Middelmann is president of the Swiss-based Francis A. Schaeffer Foundation, and he writes, of course, in the tradition of Max Weber, the great German sociologist of a century ago who examined the impact of Protestant ideas on Western economic growth.

Contemporaries in this tradition include Harvard’s David Landes and Lawrence Harrison, the late Roman Catholic scholar Christopher Dawson, and Protestant evangelicals of our era such as Indian social reformer Vishal Mangalwadi and Darrow Miller, who formerly served as vice president of Food for the Hungry and is a founder of the Disciple Nations Alliance.

The text reads more like an extended argument, but it reflects Middelmann’s characteristic phenomenological sensitivity and his desire to account for and relate to the experience of human persons. A similar approach is evident in previous works such as Pro-Existence, The Market-Driven Church, and The Innocence of God.

Interspersed throughout Christianity Versus Fatalistic Religions in the War Against Poverty are extended reflections on New Testament passages which are interpreted through the author’s biblically rooted worldview grid.

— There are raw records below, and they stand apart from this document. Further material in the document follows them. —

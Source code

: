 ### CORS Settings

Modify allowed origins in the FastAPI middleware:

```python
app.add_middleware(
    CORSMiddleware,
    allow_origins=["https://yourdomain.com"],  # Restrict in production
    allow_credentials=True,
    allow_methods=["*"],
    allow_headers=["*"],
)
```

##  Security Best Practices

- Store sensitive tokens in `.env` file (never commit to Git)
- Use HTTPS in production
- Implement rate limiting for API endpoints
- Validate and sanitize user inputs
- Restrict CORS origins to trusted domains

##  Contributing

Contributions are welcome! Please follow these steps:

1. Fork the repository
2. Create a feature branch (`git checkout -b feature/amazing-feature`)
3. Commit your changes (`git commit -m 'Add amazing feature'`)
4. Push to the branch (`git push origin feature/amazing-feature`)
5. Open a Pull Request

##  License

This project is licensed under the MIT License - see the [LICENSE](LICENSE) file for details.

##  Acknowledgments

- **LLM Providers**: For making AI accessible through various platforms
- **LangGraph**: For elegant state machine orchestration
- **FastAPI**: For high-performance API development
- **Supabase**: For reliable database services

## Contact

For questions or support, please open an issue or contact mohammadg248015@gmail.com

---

What the book does not offer are hard statistics, moving testimonials, or a list of Scripture references on development.  While the statistics would have brought additional validity to his already strong argument, evangelical literature is replete with testimonials and lists of Bible passages, often with little benefit.

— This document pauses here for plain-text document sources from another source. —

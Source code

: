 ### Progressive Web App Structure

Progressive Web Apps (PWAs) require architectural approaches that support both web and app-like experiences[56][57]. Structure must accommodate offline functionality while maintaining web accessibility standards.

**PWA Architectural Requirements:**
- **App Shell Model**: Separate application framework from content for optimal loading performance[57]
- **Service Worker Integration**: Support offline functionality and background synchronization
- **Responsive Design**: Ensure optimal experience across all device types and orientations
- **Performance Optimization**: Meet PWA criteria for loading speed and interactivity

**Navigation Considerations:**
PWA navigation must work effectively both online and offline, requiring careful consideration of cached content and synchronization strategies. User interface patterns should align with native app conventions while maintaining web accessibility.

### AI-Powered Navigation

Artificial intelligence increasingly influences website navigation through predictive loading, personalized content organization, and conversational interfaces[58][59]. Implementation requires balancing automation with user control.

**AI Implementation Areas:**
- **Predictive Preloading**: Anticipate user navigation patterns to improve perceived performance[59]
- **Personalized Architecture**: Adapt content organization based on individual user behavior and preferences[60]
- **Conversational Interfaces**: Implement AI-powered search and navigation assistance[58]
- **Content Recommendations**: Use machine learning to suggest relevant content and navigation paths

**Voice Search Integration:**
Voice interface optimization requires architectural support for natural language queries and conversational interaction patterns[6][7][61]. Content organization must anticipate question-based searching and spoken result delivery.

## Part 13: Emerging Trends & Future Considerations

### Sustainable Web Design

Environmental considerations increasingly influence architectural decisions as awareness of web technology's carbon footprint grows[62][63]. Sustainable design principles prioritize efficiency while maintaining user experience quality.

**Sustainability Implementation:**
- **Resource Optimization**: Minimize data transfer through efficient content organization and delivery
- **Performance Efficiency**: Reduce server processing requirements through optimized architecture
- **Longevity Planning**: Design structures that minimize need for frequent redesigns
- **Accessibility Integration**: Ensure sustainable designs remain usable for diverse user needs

How will the burgeoning world of development practitioners assess the book and its central message that a biblical worldview is the most important element in determining development outcomes? 

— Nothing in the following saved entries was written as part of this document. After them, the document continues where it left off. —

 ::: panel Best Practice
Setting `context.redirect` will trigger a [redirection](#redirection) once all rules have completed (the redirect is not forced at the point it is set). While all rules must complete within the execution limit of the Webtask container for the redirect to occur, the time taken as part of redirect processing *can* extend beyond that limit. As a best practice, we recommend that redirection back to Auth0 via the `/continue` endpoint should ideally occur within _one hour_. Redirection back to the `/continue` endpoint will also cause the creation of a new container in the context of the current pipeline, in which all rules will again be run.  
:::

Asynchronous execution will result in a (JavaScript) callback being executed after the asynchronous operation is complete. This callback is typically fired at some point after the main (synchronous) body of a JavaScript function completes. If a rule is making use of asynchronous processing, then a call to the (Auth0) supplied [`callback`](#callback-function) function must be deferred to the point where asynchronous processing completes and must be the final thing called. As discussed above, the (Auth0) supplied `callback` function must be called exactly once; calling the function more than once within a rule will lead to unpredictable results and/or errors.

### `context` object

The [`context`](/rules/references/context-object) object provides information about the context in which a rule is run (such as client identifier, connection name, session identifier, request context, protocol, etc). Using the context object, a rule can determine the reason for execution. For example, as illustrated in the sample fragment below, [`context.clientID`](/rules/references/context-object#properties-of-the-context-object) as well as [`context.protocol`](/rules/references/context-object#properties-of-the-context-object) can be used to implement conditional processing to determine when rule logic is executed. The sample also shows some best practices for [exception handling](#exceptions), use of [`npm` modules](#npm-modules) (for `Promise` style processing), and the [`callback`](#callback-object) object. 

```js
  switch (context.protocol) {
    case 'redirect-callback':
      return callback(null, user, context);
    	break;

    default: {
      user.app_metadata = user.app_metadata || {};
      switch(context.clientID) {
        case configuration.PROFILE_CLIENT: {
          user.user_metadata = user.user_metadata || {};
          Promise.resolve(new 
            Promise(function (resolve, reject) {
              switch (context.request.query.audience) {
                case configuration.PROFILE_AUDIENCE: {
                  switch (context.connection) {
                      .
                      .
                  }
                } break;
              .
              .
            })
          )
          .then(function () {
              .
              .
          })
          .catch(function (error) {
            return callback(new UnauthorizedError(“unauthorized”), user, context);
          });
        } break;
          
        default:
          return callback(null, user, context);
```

Postmoderns perhaps will all-too-easily dismiss the book because Middelmann largely fails to address the structural and institutional dimension of poverty and injustice. Such critics are right that the poor often suffer serious disempowerment, as World Vision’s Jayakumar Christian argues in another book on the subject. But they are wrong when they fail to recognize that the responsibility to empower the poor is itself an ethical obligation that arises uniquely within the framework of a biblical worldview. 

Mainstream development practitioners schooled in the materialist worldview are likely to fault Middelmann for seeming to ignore the way that physical, material inputs in fact make a real difference in development outcomes. Middelmann is not unaware of this concern, however, and agrees at various points in the text that immediate physical needs must be addressed before one discusses the question of a given culture’s complicity in suffering and poverty.

Precisely because he is not a utopian (Middelmann spends a whole chapter on this), I doubt that one can accuse Middelmann of monocausalism, that is, attributing poverty and suffering to one cause (bad worldviews) alone. As powerful and persuasive as Middelmann’s argument is, one wishes that he had provided illustrations of how one prods and encourages whole groups to turn from false worldviews to a biblically based worldview.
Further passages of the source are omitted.